Reconozcamos sin ambages que somos mamíferos que buscan pautas, y que nuestra inteligencia inquieta y nuestra gran curiosidad nos llevan a preferir una teoría de la conspiración a la falta de teorías. La religión fue nuestro primer escarceo con la filosofía, del mismo modo que la alquimia fue nuestro primer escarceo con la química, y la astrología nuestro primer escarceo con la comprensión del movimiento de los cielos. Personalmente, soy partidario del estudio de la religión, primero porque la cultura y la educación implican respeto a la tradición y sus orígenes, y segundo porque algunos de los primeros textos religiosos figuran entre nuestros primeros escarceos literarios. Pero si la religión insiste tanto en los fenómenos celestes extraños, y en otros menos cuantificables como los sueños y las visiones, es por algo. Todo ello satisface nuestra estupidez innata, así como nuestra disposición a dejarnos convencer, pese a todas las pruebas en contra, de que sí somos el centro del universo, y de que todo está dispuesto pensando en nosotros.
Este penoso solipsismo se puede rastrear en todos los argumentos que rechazan (cada vez más desesperadamente) las interpretaciones propuestas por las escuelas de Darwin y Einstein. Ahora disponemos de explicaciones mejores y más sencillas del origen de las especies y del universo. («Más sencillas» solo porque son comprobables y coherentes, no porque no sean muchísimo más complejas). Bueno, vale, objeta el creyente; supongamos (¡ya era hora!) que son ciertos los registros de la evolución natural, y los datos del Hubble acerca del big bang. ¿No es la demostración de que el creador de todo lo que existe aún era más ingenioso de lo que pensábamos? Trataré de poner fin a la triste vida de este argumento con la ayuda de otras personas que serán citadas in extenso a lo largo del libro. Supongamos que es cierta la premisa de los religiosos, la de que alguien, o algo, estuvo «presente en la creación», y que dio la orden para que explotase la materia, y para que más tarde empezara el proceso evolutivo sobre nuestro planeta. No entremos en que esta premisa es imposible de demostrar. Reconozcámosla de todos modos. A fin de cuentas, tampoco se puede refutar con contundencia; ni esa, ni ninguna otra premisa que no se apoye en pruebas.

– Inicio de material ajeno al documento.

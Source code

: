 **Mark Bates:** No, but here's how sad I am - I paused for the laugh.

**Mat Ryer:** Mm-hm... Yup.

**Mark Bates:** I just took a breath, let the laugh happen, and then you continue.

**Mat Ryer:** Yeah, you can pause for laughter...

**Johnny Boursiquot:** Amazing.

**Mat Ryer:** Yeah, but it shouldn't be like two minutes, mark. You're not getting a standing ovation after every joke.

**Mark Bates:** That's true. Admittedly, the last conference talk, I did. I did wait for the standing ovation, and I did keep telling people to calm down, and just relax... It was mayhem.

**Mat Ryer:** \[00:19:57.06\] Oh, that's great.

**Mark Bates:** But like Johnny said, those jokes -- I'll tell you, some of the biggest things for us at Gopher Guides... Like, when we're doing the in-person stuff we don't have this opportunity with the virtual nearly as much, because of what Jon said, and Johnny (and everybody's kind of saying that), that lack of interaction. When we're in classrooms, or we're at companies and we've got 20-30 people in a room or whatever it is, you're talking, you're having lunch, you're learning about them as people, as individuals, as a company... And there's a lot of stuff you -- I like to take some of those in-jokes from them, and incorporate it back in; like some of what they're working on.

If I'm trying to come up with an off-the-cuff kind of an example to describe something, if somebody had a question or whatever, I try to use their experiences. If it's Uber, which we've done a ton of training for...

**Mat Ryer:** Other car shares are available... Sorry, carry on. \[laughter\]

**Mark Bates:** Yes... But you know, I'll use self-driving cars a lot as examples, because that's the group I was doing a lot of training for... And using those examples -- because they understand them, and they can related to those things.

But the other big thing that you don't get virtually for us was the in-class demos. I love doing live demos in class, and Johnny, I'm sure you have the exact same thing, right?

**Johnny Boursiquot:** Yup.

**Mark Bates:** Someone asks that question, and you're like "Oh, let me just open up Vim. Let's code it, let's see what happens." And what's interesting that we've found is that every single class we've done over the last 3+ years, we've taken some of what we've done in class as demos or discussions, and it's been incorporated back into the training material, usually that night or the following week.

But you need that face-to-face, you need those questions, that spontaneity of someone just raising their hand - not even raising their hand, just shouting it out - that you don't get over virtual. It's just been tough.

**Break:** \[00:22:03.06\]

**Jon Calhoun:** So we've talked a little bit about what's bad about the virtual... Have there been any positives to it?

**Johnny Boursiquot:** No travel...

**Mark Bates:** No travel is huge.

La persona religiosa sigue teniendo todo el trabajo por delante. ¿En qué autoridad puede pretender basarse para demostrar que la separación original de la materia fue desencadenada con el objetivo de incidir miles de millones de años más tarde en la vida de un planeta minúsculo, una simple mota al borde de nebulosas en rotación, y entre la extinción de innumerables otros mundos? ¿Cómo demostrar que quien trazó este inmenso, inconcebible plan tenía en mente la lerda figura del obispo de Carlisle, que, báculo de pastor en mano, relaciona la vida sexual de sus parroquianos con el clima?
Otra pregunta, para la que habrá que reducir la escala en varios órdenes titánicos de magnitud. Teniendo en cuenta que como mínimo el 98 por ciento de las especies de este planeta diminuto solo dieron unos cuantos pasos vacilantes antes de sucumbir a la extinción, ¿cómo se justifica el postulado de que toda esta desaparición masiva, salpicada de vez en cuando por grandes explosiones vitales (como la del Cámbrico), también tenía como única finalidad nuestra presencia? ¿No es un poco raro que la religión, que tan constantemente nos incita a adoptar una modestia casi masoquista ante el Señor, aliente una forma tan extrema e inaceptable de egocentrismo y autoestima? Tratando de adaptarse a los descubrimientos que con tanta crueldad había intentado prohibir y reprimir, lo único que ha conseguido la religión es reformular las mismas preguntas que ya se cuestionaron en otras épocas. ¿Qué clase de diseñador o creador es ese, tan derrochador, caprichoso e impreciso? ¿Qué clase de diseñador o creador es ese, tan cruel e indiferente? Pero, sobre todo, ¿qué clase de diseñador o creador es ese, que solo decide «revelarse» a campesinos medio alelados de regiones desérticas? Yo he conocido a creyentes muy inteligentes, pero la historia no ha dejado constancia de ningún ser humano capacitado ni remotamente para decir que conocía o entendía el pensamiento de dios. Que es justamente la capacitación de la que deben afirmarse poseedores los devotos, tan modestos y humildes ellos... Va siendo hora de que les retiremos nuestro «respeto» a estas fanáticas ideas, cuyo único objetivo es ejercer el poder sobre otros seres humanos en el mundo real y material.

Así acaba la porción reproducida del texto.